The Vatican recently announced that
if a believer follows the World Youth Day event on Twitter with “due devotion”
and is contrite in repenting his sins, he can reduce the length of the
punishment he will face in the afterlife. In other words, an indulgence, as
they call it: do what the Pope says and you serve less time in hellfire after
you die.
Not sure the Pope thought this one
through. Sounds like the Common Sense Department was overruled by the Marketing
Department – let’s sell Catholicism using social media and all that other cool
trendy stuff! “Getting out of hell and going to heaven? There’s an app for
that! It’s totes cray cray!”
As we know, organized religion is a
gigantic fraud aimed a frightening stupid people with lies, so that they obey
the priests and give them money and food. It has always been about generating
revenue. As I’ve mentioned before, it was this greed-driven fraud which finally
killed the golden goose. Five hundred years ago one greedy cleric, the
Archbishop of Mainz, wanted to grab two bishoprics – church territories -- for
their revenue. Another greedy cleric, the Pope, want a ton of money to build
Saint Peter’s. So the Pope gave the archbishop his bishoprics if the
archbishop, in return, agreed to raise the money for the Pope’s church.
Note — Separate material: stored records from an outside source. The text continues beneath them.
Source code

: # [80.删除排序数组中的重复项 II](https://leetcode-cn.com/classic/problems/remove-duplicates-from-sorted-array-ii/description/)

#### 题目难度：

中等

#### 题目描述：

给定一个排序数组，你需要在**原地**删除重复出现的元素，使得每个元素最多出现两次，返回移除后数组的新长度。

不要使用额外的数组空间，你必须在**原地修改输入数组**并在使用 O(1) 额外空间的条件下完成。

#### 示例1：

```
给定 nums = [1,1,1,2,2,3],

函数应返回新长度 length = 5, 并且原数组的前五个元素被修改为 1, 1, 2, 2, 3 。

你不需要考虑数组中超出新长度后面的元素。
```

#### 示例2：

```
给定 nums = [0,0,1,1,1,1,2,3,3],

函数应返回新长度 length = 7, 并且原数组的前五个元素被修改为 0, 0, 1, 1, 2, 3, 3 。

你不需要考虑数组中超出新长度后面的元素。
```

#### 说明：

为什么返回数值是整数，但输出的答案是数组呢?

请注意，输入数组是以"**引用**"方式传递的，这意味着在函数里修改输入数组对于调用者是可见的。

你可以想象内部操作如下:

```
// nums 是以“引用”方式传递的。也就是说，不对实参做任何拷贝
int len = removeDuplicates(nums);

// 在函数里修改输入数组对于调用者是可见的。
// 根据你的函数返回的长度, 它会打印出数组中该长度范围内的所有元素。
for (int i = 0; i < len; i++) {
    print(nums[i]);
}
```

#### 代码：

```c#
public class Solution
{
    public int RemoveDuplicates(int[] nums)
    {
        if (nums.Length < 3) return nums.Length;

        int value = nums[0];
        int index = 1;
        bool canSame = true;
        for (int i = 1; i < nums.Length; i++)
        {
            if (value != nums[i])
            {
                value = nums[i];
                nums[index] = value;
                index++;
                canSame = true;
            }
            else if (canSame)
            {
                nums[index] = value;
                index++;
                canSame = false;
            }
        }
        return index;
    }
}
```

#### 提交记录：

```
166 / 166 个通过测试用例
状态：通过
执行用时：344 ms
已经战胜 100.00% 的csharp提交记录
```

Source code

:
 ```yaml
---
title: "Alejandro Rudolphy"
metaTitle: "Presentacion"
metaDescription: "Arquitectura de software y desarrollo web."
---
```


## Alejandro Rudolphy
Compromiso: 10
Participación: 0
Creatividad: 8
The
archbishop hired a bunco artist named John Tetzel to raise the money, and
Tetzel started the indulgence circus, complete with sales jingles to separate
the suckers from their money like PT Barnum. Give Tetzel money and you won’t go
to hell!
The sheer bullcrappery of this
became so obvious, that a backlash was inevitable. That one effort by two
priests (and one con artist, as if there’s any difference) to grab a ton of money
for themselves, helped launch the Protestant Reformation. This ended the
Catholic Church’s monopoly on the Christian world, and began Rome’s long
decline from the summit of power. And it happened fast: Tetzel started the
indulgences in 1517, and within months Martin Luther began his work attacking
the Church practices. Within two years Tetzel, now a laughingstock, was on his
deathbed, where he received a surprisingly generous letter from Luther himself,
which intimated that the real villain in the piece was not Tetzel but the
white-robed crooks who set him to work. And within a decade the Protestants had
their own church in Germany.
The new Pope hasn’t learned the
creed of the con artist: you can’t make the lies too obvious, or the marks get
suspicious. Right now the Catholic Church has enough problems with credibility.